• [EXERCISE GOAL]
Go over the lines below, and when one contains the word "einen", copy it.

==*==

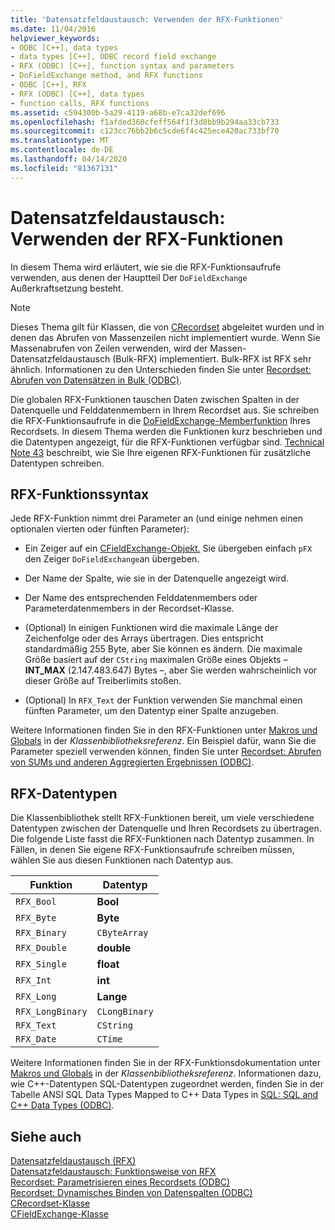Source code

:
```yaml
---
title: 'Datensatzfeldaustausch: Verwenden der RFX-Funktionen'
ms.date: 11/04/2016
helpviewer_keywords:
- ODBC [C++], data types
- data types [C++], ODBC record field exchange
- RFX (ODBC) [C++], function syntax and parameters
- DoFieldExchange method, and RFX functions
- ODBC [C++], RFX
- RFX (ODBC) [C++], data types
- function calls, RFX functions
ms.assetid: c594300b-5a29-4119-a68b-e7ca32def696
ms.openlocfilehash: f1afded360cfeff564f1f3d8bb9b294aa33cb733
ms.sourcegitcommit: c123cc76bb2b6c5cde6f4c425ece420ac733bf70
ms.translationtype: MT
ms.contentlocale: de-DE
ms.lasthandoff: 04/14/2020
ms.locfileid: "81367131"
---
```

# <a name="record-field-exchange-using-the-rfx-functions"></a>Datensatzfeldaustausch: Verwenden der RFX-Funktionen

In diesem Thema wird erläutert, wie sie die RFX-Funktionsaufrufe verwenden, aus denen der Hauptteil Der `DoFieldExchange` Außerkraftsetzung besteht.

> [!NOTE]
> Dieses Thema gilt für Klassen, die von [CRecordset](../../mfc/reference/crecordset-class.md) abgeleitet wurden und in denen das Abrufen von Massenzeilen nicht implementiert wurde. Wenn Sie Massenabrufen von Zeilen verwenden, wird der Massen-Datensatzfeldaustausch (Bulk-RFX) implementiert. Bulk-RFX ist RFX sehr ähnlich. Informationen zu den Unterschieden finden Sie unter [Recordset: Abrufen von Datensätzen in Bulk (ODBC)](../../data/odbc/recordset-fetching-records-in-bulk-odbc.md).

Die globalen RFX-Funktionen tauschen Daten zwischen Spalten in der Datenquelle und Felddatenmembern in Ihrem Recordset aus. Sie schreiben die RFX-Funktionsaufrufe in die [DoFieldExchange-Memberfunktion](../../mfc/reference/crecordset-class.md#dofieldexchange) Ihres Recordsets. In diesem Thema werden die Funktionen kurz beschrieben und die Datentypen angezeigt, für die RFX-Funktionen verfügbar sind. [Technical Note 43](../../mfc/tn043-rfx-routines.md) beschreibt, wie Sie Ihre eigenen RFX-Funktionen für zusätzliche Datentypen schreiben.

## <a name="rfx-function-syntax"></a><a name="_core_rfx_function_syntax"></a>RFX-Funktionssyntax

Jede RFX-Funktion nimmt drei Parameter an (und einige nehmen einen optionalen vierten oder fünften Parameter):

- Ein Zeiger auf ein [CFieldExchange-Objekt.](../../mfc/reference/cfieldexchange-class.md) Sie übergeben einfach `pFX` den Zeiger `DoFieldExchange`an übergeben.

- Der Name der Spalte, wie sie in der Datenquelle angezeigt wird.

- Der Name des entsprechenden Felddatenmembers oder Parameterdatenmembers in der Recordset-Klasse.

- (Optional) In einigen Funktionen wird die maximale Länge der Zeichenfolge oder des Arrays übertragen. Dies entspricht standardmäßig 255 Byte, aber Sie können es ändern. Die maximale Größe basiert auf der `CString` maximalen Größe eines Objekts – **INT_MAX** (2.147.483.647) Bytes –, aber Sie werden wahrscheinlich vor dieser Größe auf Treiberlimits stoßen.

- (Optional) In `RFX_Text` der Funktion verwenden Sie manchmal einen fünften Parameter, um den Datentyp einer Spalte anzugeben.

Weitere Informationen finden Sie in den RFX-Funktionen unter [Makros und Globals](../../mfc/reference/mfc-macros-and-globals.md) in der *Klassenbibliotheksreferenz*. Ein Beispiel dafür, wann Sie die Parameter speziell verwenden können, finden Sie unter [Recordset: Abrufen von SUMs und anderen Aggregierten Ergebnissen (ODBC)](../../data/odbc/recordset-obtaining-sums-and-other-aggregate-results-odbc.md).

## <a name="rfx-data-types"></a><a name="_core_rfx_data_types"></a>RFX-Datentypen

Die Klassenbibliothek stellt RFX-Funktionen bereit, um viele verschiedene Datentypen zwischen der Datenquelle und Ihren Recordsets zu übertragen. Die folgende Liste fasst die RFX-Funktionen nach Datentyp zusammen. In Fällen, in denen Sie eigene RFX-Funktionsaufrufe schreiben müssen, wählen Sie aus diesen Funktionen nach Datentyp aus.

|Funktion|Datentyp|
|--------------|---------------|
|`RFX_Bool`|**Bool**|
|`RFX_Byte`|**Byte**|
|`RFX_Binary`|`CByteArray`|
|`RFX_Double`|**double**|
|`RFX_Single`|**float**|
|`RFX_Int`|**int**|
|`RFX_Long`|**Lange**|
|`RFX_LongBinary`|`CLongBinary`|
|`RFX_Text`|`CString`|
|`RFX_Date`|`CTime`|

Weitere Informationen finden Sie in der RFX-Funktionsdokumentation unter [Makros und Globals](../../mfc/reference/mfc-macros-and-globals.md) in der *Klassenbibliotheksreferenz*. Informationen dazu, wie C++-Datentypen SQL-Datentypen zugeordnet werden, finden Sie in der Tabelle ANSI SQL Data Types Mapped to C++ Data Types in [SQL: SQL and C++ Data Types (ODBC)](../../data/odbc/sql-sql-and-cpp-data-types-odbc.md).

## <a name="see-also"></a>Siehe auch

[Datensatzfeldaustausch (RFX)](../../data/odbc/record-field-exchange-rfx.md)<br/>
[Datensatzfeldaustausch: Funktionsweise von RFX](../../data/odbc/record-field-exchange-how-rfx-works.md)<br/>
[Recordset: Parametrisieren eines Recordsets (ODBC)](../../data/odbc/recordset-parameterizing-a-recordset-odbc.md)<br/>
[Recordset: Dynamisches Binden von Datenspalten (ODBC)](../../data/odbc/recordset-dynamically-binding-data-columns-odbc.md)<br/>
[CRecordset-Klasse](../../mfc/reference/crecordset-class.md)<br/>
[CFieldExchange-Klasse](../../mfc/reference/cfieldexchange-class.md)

==*==

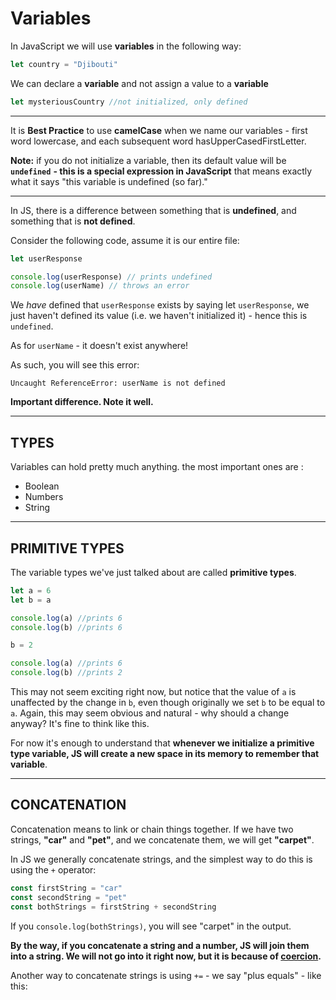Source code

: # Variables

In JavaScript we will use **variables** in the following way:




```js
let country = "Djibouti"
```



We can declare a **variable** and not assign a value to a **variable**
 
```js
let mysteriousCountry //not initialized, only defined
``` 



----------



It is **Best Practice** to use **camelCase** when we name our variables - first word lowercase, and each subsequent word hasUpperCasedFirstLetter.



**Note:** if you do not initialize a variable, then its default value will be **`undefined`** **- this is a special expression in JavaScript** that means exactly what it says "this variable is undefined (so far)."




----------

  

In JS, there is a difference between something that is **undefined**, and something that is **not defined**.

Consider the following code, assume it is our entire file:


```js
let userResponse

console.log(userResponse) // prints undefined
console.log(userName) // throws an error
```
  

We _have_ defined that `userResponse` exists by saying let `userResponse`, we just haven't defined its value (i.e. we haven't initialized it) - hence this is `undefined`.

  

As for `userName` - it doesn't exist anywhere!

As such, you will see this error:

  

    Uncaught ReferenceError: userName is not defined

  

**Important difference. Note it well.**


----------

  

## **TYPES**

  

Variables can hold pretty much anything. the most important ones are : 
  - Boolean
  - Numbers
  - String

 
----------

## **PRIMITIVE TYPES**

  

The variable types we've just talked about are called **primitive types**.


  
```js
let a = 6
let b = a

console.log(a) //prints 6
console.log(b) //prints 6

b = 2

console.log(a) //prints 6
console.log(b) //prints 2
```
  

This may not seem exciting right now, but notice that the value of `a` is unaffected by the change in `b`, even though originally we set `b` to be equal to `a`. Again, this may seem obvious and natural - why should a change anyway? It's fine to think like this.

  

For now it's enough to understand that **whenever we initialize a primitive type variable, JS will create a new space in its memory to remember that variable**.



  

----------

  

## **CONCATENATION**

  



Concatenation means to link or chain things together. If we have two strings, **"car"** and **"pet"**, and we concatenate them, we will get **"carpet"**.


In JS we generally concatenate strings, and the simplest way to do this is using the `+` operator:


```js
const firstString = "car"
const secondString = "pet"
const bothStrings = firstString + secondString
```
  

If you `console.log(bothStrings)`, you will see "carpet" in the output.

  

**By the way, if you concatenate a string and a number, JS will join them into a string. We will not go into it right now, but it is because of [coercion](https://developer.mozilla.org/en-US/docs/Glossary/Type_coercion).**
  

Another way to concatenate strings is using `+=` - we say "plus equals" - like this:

==*==

• [EXERCISE RESPONSE]
Jede RFX-Funktion nimmt drei Parameter an (und einige nehmen einen optionalen vierten oder fünften Parameter):
- (Optional) In `RFX_Text` der Funktion verwenden Sie manchmal einen fünften Parameter, um den Datentyp einer Spalte anzugeben.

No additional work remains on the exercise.